ParkerVision fails to deny its stock is “grossly over-inflated” or that it “possesses no valuable technology.”

Yesterday, ParkerVision, Inc. (NASDAQ: PRKR) (Price: $22.75) issued a press release in response to Asensio & Company, Inc.’s Strong Sell recommendation. ParkerVision’s press release failed to deny that ParkerVision is neither an IC nor a RF supplier, has no legitimate industry presence and has never provided any verifiable evidence that D2D even exists, much less that it works as claimed.

ParkerVision has been issuing press releases about its “technology” for longer than the life cycle of most of the RF ICs on which its bogus stock promotion is based. ParkerVision claims it filed its wireless patents three and a half years ago. It claims it had functional prototypes sometime before late 1996. In December of 1997, ParkerVision announced its wireless products were available for sale and licensing. In January of 1998, ParkerVision announced the hiring of a sales and marketing executive experienced in selling to the wireless and communications industry. Since at least March of 1998, the Company has been claiming to have been experiencing strong interest from large customers and to be engaged in partnership and licensing negotiations.

D2D is simply and plainly an unproven design concept for the front-end of a transceiver.

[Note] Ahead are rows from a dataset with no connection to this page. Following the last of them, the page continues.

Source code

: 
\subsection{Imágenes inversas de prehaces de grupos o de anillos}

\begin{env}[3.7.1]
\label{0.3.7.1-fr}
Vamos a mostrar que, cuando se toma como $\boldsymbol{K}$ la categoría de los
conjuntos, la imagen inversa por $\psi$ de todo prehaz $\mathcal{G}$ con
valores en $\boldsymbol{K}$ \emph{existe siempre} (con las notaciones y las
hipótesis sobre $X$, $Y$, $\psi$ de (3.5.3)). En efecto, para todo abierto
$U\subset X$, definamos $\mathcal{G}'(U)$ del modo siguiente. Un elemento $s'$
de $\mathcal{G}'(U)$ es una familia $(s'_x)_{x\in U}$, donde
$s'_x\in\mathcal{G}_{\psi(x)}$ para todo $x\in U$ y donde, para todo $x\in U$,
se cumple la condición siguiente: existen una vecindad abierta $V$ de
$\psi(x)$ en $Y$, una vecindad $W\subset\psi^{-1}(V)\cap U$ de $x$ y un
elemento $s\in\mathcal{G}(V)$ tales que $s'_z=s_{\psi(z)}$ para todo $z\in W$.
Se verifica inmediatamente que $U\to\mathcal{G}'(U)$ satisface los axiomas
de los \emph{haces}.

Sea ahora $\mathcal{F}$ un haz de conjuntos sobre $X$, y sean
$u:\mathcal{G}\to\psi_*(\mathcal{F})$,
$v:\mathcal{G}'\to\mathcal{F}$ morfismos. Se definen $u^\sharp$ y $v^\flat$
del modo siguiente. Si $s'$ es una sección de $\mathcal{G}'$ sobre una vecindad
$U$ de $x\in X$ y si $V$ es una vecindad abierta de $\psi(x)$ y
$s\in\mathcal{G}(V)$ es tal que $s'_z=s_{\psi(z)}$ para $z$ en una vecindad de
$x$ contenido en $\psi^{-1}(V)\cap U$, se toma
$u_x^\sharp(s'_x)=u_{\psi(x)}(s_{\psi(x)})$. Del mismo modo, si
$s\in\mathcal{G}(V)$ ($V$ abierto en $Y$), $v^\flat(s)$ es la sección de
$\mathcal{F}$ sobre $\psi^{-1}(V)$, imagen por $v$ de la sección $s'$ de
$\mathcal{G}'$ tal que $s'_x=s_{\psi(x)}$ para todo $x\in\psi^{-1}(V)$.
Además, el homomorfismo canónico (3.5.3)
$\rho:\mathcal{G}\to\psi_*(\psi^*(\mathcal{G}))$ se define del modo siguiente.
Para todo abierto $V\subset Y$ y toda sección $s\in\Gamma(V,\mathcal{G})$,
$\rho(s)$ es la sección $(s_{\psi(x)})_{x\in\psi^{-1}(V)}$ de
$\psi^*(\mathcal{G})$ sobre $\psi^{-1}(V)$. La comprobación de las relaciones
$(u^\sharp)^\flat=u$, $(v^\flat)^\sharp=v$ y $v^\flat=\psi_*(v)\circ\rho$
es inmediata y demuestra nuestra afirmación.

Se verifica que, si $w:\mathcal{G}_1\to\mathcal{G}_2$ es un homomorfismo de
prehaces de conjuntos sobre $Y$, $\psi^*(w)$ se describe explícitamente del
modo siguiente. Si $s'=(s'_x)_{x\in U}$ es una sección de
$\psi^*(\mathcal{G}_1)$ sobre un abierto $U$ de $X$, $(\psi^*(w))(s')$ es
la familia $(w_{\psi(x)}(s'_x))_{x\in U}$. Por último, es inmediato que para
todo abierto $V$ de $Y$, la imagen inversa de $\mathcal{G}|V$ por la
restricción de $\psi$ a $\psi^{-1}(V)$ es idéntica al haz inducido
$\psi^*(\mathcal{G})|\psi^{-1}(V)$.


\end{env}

Radio engineers create new direct conversion designs and incorporate the designs into ICs as a standard and common practice in serving their wireless end-user product manufacturers. These designs are either application specific or designed for multiple uses. A new direct conversion IC normally takes 6 months to 1 year to produce and costs no more than $1 or $2 million.

We found no remotely reasonable justification for ParkerVision’s current $362.4 million market valuation. We believe that ParkerVision has purposely withheld information concerning D2D. The D2D is, at the very best, a common, standard RF component. We believe that any complete and accurate disclosure describing D2D would make its commonness obvious. Therefore, we believe that ParkerVision has purposefully engaged in “obscuration” tactics and other manipulations that have led to an unsustainable, gross overvaluation of its common stock. As a result, we firmly believe that shares of ParkerVision will soon trade well below $5 per share.

Short selling involves a risk not associated with the purchase of stock including, but not only limited to, unlimited loss and stock borrowing risks. Additional information is available upon request.